» About this exercise
What is needed here is an exact reprint of every record below.

══ Records provided

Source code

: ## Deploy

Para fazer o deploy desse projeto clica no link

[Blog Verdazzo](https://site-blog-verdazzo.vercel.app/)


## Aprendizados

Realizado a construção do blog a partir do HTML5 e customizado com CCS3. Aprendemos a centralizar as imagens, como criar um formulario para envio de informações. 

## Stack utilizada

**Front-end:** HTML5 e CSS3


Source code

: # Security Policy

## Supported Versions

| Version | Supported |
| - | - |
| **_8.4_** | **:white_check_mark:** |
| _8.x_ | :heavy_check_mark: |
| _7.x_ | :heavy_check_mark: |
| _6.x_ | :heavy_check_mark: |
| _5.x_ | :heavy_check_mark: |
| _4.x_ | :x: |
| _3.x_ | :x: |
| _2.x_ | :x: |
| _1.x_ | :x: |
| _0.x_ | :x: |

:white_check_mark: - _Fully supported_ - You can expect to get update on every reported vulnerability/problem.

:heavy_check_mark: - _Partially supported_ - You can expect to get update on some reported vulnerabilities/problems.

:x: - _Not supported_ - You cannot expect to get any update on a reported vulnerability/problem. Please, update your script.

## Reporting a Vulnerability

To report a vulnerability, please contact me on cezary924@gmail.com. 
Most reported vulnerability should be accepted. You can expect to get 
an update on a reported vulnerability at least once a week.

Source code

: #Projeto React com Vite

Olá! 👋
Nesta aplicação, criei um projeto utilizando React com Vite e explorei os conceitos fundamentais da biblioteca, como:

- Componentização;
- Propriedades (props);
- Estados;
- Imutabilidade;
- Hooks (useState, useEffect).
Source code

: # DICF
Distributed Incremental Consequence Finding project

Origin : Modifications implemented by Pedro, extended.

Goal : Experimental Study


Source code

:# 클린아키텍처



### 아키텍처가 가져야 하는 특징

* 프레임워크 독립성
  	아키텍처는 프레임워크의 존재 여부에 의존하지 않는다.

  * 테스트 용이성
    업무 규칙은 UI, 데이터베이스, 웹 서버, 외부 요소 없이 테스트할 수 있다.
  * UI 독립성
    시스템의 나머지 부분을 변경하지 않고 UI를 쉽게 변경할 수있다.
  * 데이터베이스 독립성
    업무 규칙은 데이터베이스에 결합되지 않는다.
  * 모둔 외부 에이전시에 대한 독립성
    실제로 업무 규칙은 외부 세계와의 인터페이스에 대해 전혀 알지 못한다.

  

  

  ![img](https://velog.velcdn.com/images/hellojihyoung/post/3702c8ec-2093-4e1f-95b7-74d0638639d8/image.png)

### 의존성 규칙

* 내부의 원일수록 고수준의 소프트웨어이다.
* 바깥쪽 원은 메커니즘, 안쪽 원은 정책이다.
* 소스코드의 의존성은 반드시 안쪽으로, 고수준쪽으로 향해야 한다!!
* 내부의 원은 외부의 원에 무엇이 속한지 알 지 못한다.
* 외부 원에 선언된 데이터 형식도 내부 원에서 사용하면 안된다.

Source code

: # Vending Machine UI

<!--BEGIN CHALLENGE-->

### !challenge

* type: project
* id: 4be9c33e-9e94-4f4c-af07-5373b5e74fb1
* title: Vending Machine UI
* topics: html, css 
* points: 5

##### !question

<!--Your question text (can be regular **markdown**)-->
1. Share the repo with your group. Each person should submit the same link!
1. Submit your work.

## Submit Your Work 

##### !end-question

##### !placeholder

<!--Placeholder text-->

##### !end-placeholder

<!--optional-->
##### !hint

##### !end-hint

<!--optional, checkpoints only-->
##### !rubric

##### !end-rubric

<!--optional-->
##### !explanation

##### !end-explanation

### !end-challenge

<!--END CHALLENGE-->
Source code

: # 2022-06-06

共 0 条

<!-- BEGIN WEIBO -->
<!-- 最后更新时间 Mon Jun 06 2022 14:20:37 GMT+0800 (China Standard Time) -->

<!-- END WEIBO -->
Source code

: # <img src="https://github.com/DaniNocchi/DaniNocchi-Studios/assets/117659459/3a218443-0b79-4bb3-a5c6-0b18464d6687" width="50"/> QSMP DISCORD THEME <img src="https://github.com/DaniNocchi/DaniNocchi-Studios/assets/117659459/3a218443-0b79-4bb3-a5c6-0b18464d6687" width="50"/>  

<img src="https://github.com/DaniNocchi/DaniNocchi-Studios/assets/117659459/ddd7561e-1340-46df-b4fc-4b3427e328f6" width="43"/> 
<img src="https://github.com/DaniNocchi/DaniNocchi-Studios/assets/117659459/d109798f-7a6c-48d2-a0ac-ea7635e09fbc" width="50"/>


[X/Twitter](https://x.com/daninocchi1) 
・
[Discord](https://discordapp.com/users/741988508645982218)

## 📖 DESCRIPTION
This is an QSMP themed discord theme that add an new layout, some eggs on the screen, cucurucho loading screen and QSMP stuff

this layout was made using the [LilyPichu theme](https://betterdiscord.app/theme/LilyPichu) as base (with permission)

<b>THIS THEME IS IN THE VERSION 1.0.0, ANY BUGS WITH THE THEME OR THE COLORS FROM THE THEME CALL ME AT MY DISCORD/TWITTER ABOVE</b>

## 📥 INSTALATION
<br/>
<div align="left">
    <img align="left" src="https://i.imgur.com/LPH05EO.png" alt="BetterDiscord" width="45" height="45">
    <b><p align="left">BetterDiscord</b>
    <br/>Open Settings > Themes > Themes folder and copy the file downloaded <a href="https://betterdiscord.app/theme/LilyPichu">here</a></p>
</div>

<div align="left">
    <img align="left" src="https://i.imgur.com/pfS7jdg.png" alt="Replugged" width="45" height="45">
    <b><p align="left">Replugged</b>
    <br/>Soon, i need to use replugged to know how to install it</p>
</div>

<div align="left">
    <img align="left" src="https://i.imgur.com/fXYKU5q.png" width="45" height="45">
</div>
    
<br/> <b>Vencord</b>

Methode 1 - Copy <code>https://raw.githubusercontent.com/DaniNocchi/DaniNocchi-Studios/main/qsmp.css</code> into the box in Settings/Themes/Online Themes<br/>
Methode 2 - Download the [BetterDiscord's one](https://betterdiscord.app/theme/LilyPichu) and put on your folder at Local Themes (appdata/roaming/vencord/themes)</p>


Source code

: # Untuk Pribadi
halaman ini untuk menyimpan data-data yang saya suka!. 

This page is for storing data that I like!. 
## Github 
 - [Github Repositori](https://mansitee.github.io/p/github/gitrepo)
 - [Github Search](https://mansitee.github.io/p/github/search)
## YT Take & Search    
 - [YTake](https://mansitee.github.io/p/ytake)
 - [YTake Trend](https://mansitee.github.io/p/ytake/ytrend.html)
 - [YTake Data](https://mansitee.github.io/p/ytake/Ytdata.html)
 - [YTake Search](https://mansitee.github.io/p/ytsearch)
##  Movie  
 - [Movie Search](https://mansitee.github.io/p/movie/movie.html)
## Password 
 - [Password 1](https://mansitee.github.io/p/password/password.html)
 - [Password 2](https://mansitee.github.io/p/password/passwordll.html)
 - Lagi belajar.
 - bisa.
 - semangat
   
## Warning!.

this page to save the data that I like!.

════

» Written answer
Source code

: ## Deploy

Para fazer o deploy desse projeto clica no link

[Blog Verdazzo](https://site-blog-verdazzo.vercel.app/)


## Aprendizados

Realizado a construção do blog a partir do HTML5 e customizado com CCS3. Aprendemos a centralizar as imagens, como criar um formulario para envio de informações. 

## Stack utilizada

**Front-end:** HTML5 e CSS3


Source code

: # Security Policy

## Supported Versions

| Version | Supported |
| - | - |
| **_8.4_** | **:white_check_mark:** |
| _8.x_ | :heavy_check_mark: |
| _7.x_ | :heavy_check_mark: |
| _6.x_ | :heavy_check_mark: |
| _5.x_ | :heavy_check_mark: |
| _4.x_ | :x: |
| _3.x_ | :x: |
| _2.x_ | :x: |
| _1.x_ | :x: |
| _0.x_ | :x: |

:white_check_mark: - _Fully supported_ - You can expect to get update on every reported vulnerability/problem.

:heavy_check_mark: - _Partially supported_ - You can expect to get update on some reported vulnerabilities/problems.

:x: - _Not supported_ - You cannot expect to get any update on a reported vulnerability/problem. Please, update your script.

## Reporting a Vulnerability

To report a vulnerability, please contact me on cezary924@gmail.com. 
Most reported vulnerability should be accepted. You can expect to get 
an update on a reported vulnerability at least once a week.

Source code

: #Projeto React com Vite

Olá! 👋
Nesta aplicação, criei um projeto utilizando React com Vite e explorei os conceitos fundamentais da biblioteca, como:

- Componentização;
- Propriedades (props);
- Estados;
- Imutabilidade;
- Hooks (useState, useEffect).
Source code

: # DICF
Distributed Incremental Consequence Finding project

Origin : Modifications implemented by Pedro, extended.

Goal : Experimental Study


Source code

:# 클린아키텍처



### 아키텍처가 가져야 하는 특징

* 프레임워크 독립성
  	아키텍처는 프레임워크의 존재 여부에 의존하지 않는다.

  * 테스트 용이성
    업무 규칙은 UI, 데이터베이스, 웹 서버, 외부 요소 없이 테스트할 수 있다.
  * UI 독립성
    시스템의 나머지 부분을 변경하지 않고 UI를 쉽게 변경할 수있다.
  * 데이터베이스 독립성
    업무 규칙은 데이터베이스에 결합되지 않는다.
  * 모둔 외부 에이전시에 대한 독립성
    실제로 업무 규칙은 외부 세계와의 인터페이스에 대해 전혀 알지 못한다.

  

  

  ![img](https://velog.velcdn.com/images/hellojihyoung/post/3702c8ec-2093-4e1f-95b7-74d0638639d8/image.png)

### 의존성 규칙

* 내부의 원일수록 고수준의 소프트웨어이다.
* 바깥쪽 원은 메커니즘, 안쪽 원은 정책이다.
* 소스코드의 의존성은 반드시 안쪽으로, 고수준쪽으로 향해야 한다!!
* 내부의 원은 외부의 원에 무엇이 속한지 알 지 못한다.
* 외부 원에 선언된 데이터 형식도 내부 원에서 사용하면 안된다.

Source code

: # Vending Machine UI

<!--BEGIN CHALLENGE-->

### !challenge

* type: project
* id: 4be9c33e-9e94-4f4c-af07-5373b5e74fb1
* title: Vending Machine UI
* topics: html, css 
* points: 5

##### !question

<!--Your question text (can be regular **markdown**)-->
1. Share the repo with your group. Each person should submit the same link!
1. Submit your work.

## Submit Your Work 

##### !end-question

##### !placeholder

<!--Placeholder text-->

##### !end-placeholder

<!--optional-->
##### !hint

##### !end-hint

<!--optional, checkpoints only-->
##### !rubric

##### !end-rubric

<!--optional-->
##### !explanation

##### !end-explanation

### !end-challenge

<!--END CHALLENGE-->
Source code

: # 2022-06-06

共 0 条

<!-- BEGIN WEIBO -->
<!-- 最后更新时间 Mon Jun 06 2022 14:20:37 GMT+0800 (China Standard Time) -->

<!-- END WEIBO -->
Source code

: # <img src="https://github.com/DaniNocchi/DaniNocchi-Studios/assets/117659459/3a218443-0b79-4bb3-a5c6-0b18464d6687" width="50"/> QSMP DISCORD THEME <img src="https://github.com/DaniNocchi/DaniNocchi-Studios/assets/117659459/3a218443-0b79-4bb3-a5c6-0b18464d6687" width="50"/>  

<img src="https://github.com/DaniNocchi/DaniNocchi-Studios/assets/117659459/ddd7561e-1340-46df-b4fc-4b3427e328f6" width="43"/> 
<img src="https://github.com/DaniNocchi/DaniNocchi-Studios/assets/117659459/d109798f-7a6c-48d2-a0ac-ea7635e09fbc" width="50"/>


[X/Twitter](https://x.com/daninocchi1) 
・
[Discord](https://discordapp.com/users/741988508645982218)

## 📖 DESCRIPTION
This is an QSMP themed discord theme that add an new layout, some eggs on the screen, cucurucho loading screen and QSMP stuff

this layout was made using the [LilyPichu theme](https://betterdiscord.app/theme/LilyPichu) as base (with permission)

<b>THIS THEME IS IN THE VERSION 1.0.0, ANY BUGS WITH THE THEME OR THE COLORS FROM THE THEME CALL ME AT MY DISCORD/TWITTER ABOVE</b>

## 📥 INSTALATION
<br/>
<div align="left">
    <img align="left" src="https://i.imgur.com/LPH05EO.png" alt="BetterDiscord" width="45" height="45">
    <b><p align="left">BetterDiscord</b>
    <br/>Open Settings > Themes > Themes folder and copy the file downloaded <a href="https://betterdiscord.app/theme/LilyPichu">here</a></p>
</div>

<div align="left">
    <img align="left" src="https://i.imgur.com/pfS7jdg.png" alt="Replugged" width="45" height="45">
    <b><p align="left">Replugged</b>
    <br/>Soon, i need to use replugged to know how to install it</p>
</div>

<div align="left">
    <img align="left" src="https://i.imgur.com/fXYKU5q.png" width="45" height="45">
</div>
    
<br/> <b>Vencord</b>

Methode 1 - Copy <code>https://raw.githubusercontent.com/DaniNocchi/DaniNocchi-Studios/main/qsmp.css</code> into the box in Settings/Themes/Online Themes<br/>
Methode 2 - Download the [BetterDiscord's one](https://betterdiscord.app/theme/LilyPichu) and put on your folder at Local Themes (appdata/roaming/vencord/themes)</p>


Source code

: # Untuk Pribadi
halaman ini untuk menyimpan data-data yang saya suka!. 

This page is for storing data that I like!. 
## Github 
 - [Github Repositori](https://mansitee.github.io/p/github/gitrepo)
 - [Github Search](https://mansitee.github.io/p/github/search)
## YT Take & Search    
 - [YTake](https://mansitee.github.io/p/ytake)
 - [YTake Trend](https://mansitee.github.io/p/ytake/ytrend.html)
 - [YTake Data](https://mansitee.github.io/p/ytake/Ytdata.html)
 - [YTake Search](https://mansitee.github.io/p/ytsearch)
##  Movie  
 - [Movie Search](https://mansitee.github.io/p/movie/movie.html)
## Password 
 - [Password 1](https://mansitee.github.io/p/password/password.html)
 - [Password 2](https://mansitee.github.io/p/password/passwordll.html)
 - Lagi belajar.
 - bisa.
 - semangat
   
## Warning!.

this page to save the data that I like!.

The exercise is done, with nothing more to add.